Entre os zapatistas, a assembleia é a instância máxima de deliberação e resolução dos problemas e gestão da vida coletiva. As comunidades possuem autoridades internas, que como todas no movimento zapatista, podem ser destituídas a qualquer momento por assembleia, o que é um dos recursos que permite a aplicação da máxima “mandar obedecendo” que resume a lógica de (auto)governo zapatista. Os cargos locais são: comissária(o) agrária(o), agente e responsável.

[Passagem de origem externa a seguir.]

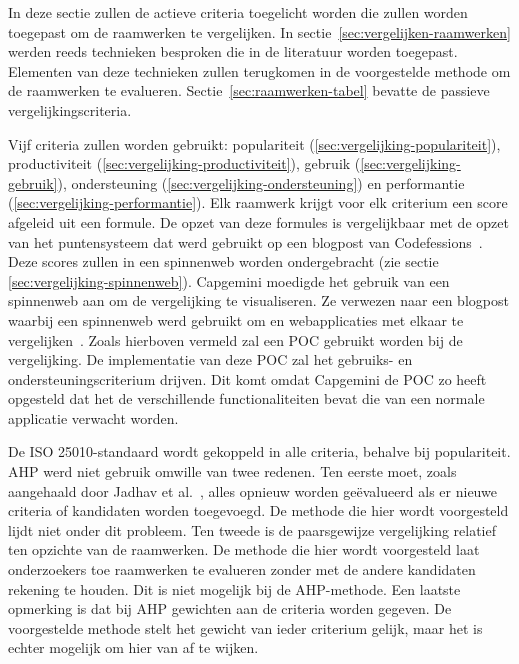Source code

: In deze sectie zullen de actieve criteria toegelicht worden die zullen worden toegepast om de raamwerken te vergelijken.
In sectie~\ref{sec:vergelijken-raamwerken} werden reeds technieken besproken die in de literatuur worden toegepast.
Elementen van deze technieken zullen terugkomen in de voorgestelde methode om de raamwerken te evalueren.
Sectie~\ref{sec:raamwerken-tabel} bevatte de passieve vergelijkingscriteria.

Vijf criteria zullen worden gebruikt: populariteit (\ref{sec:vergelijking-populariteit}), productiviteit (\ref{sec:vergelijking-productiviteit}), gebruik (\ref{sec:vergelijking-gebruik}), ondersteuning (\ref{sec:vergelijking-ondersteuning}) en performantie (\ref{sec:vergelijking-performantie}). 
Elk raamwerk krijgt voor elk criterium een score afgeleid uit een formule. 
De opzet van deze formules is vergelijkbaar met de opzet van het puntensysteem dat werd gebruikt op een blogpost van Codefessions~\cite{Sarrafi2012a}. 
Deze scores zullen in een spinnenweb worden ondergebracht (zie sectie \ref{sec:vergelijking-spinnenweb}).
Capgemini moedigde het gebruik van een spinnenweb aan om de vergelijking te visualiseren.
Ze verwezen naar een blogpost waarbij een spinnenweb werd gebruikt om  en webapplicaties met elkaar te vergelijken~\cite{Jeroen2012}.
Zoals hierboven vermeld zal een POC gebruikt worden bij de vergelijking.
De implementatie van deze POC zal het gebruiks- en ondersteuningscriterium drijven.  
Dit komt omdat Capgemini de POC zo heeft opgesteld dat het de verschillende functionaliteiten bevat die van een normale applicatie verwacht worden.

De ISO 25010-standaard wordt gekoppeld in alle criteria, behalve bij populariteit.
AHP werd niet gebruik omwille van twee redenen.
Ten eerste moet, zoals aangehaald door Jadhav et al.~\cite{Jadhav2009}, alles opnieuw worden geëvalueerd als er nieuwe criteria of kandidaten worden toegevoegd.
De methode die hier wordt voorgesteld lijdt niet onder dit probleem.
Ten tweede is de paarsgewijze vergelijking relatief ten opzichte van de raamwerken.
De methode die hier wordt voorgesteld laat onderzoekers toe raamwerken te evalueren zonder met de andere kandidaten rekening te houden.
Dit is niet mogelijk bij de AHP-methode.
Een laatste opmerking is dat bij AHP gewichten aan de criteria worden gegeven.
De voorgestelde methode stelt het gewicht van ieder criterium gelijk, maar het is echter mogelijk om hier van af te wijken.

Os dois primeiros têm origem no sistema de ejido, modalidade de terra comunal instituído na constituição de 1917, de herança indígena colonial, que foi abolida na reforma neoliberal de 1992 – e que os zapatistas retomam. Ao primeiro cabe “encaminhar os procedimentos de resolução de conflitos agrários e discutir com a comunidade projetos produtivos relacionados à ocupação da terra” (p. 146). Já o agente é o “laço da comunidade com as autoridades municipais zapatistas” (p. 146). E o terceiro cargo, o de responsável, foi criado pelo movimento e serve para representar a comunidade frente à “organização” (que é como os zapatistas costumam se referir ao EZLN, o Exército Zapatista de Libertação Nacional). Frequentemente o responsável compõe as fileiras do EZLN, além de fazer o elo da comunidade com o Comitê Clandestino Revolucionário Indígena (CCRI) da região. (p. 146-7)

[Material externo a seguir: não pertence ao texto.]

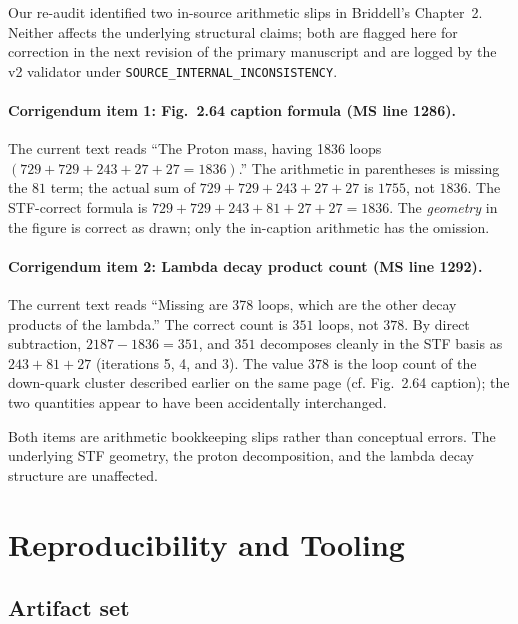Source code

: \documentclass[12pt,a4paper]{article}
\begin{document}
Our re-audit identified two in-source arithmetic slips in Briddell's
Chapter~2. Neither affects the underlying structural claims; both
are flagged here for correction in the next revision of the primary
manuscript and are logged by the v2 validator under
\texttt{SOURCE\_INTERNAL\_INCONSISTENCY}.

\paragraph{Corrigendum item 1: Fig.~2.64 caption formula (MS line 1286).}
The current text reads ``The Proton mass, having 1836 loops
$(729+729+243+27+27=1836)$.'' The arithmetic in parentheses is
missing the $81$ term; the actual sum of $729+729+243+27+27$ is
$1755$, not $1836$. The STF-correct formula is
$729+729+243+81+27+27 = 1836$. The \emph{geometry} in the figure
is correct as drawn; only the in-caption arithmetic has the
omission.

\paragraph{Corrigendum item 2: Lambda decay product count
(MS line 1292).}
The current text reads ``Missing are 378 loops, which are the other
decay products of the lambda.'' The correct count is $351$ loops,
not $378$. By direct subtraction, $2187 - 1836 = 351$, and $351$
decomposes cleanly in the STF basis as $243 + 81 + 27$ (iterations
5, 4, and 3). The value $378$ is the loop count of the down-quark
cluster described earlier on the same page (cf. Fig.~2.64 caption);
the two quantities appear to have been accidentally interchanged.

Both items are arithmetic bookkeeping slips rather than conceptual
errors. The underlying STF geometry, the proton decomposition, and
the lambda decay structure are unaffected.


\section{Reproducibility and Tooling}

\subsection{Artifact set}
\end{document}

Por sua vez, as comunidades se aglutinam num Município Autônomo Rebelde Zapatista (MAREZ), que estão “inseridos dentro de um ou mais municípios mexicanos oficiais (os ayuntamientos), organizados de forma descontínua territorialmente, como pequenas ilhas enlaçadas e federadas entre si, assinalando para um modo de pertencimento e filiação que é mais político do que territorial” (p. 147).

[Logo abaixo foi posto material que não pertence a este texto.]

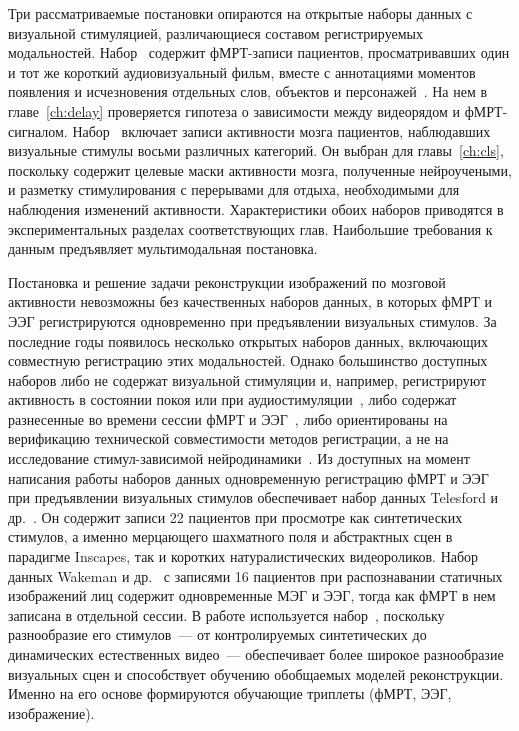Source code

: Три рассматриваемые постановки опираются на открытые наборы данных с визуальной стимуляцией, различающиеся составом регистрируемых модальностей. Набор~\cite{Berezutskaya2022} содержит фМРТ-записи пациентов, просматривавших один и тот же короткий аудиовизуальный фильм, вместе с аннотациями моментов появления и исчезновения отдельных слов, объектов и персонажей~\cite{boersma2018praat, Berezutskaya2020}. На нем в главе~\ref{ch:delay} проверяется гипотеза о зависимости между видеорядом и фМРТ-сигналом. Набор~\cite{haxby2001distributed} включает записи активности мозга пациентов, наблюдавших визуальные стимулы восьми различных категорий. Он выбран для главы~\ref{ch:cls}, поскольку содержит целевые маски активности мозга, полученные нейроучеными, и разметку стимулирования с перерывами для отдыха, необходимыми для наблюдения изменений активности. Характеристики обоих наборов приводятся в экспериментальных разделах соответствующих глав. Наибольшие требования к данным предъявляет мультимодальная постановка.

Постановка и решение задачи реконструкции изображений по мозговой активности невозможны без качественных наборов данных, в которых фМРТ и ЭЭГ регистрируются одновременно при предъявлении визуальных стимулов. За последние годы появилось несколько открытых наборов данных, включающих совместную регистрацию этих модальностей. Однако большинство доступных наборов либо не содержат визуальной стимуляции и, например, регистрируют активность в состоянии покоя или при аудиостимуляции~\cite{Gu2023, Momenian2024}, либо содержат разнесенные во времени сессии фМРТ и ЭЭГ~\cite{Berezutskaya2022}, либо ориентированы на верификацию технической совместимости методов регистрации, а не на исследование стимул-зависимой нейродинамики~\cite{GallegoRudolf2023}. Из доступных на момент написания работы наборов данных одновременную регистрацию фМРТ и ЭЭГ при предъявлении визуальных стимулов обеспечивает набор данных Telesford и др.~\cite{Telesford2023}. Он содержит записи 22 пациентов при просмотре как синтетических стимулов, а именно мерцающего шахматного поля и абстрактных сцен в парадигме Inscapes, так и коротких натуралистических видеороликов. Набор данных Wakeman и др.~\cite{Wakeman2015} с записями 16 пациентов при распознавании статичных изображений лиц содержит одновременные МЭГ и ЭЭГ, тогда как фМРТ в нем записана в отдельной сессии. В работе используется набор~\cite{Telesford2023}, поскольку разнообразие его стимулов~--- от контролируемых синтетических до динамических естественных видео~--- обеспечивает более широкое разнообразие визуальных сцен и способствует обучению обобщаемых моделей реконструкции. Именно на его основе формируются обучающие триплеты (фМРТ, ЭЭГ, изображение).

“Os MAREZ possuem um grupo de autoridades próprias, constituindo um Conselho Autônomo cujo número de membros varia de município a município, geralmente por um mandato de três anos e de natureza revogatória e rotativa. Possuem também um conjunto de comissões que variam segundo as necessidades de cada lugar, mas percebe-se a presença generalizada dos Conselhos de Educação e de Saúde, que organizam os chamados ‘promotores’ dessas duas áreas” (p. 147).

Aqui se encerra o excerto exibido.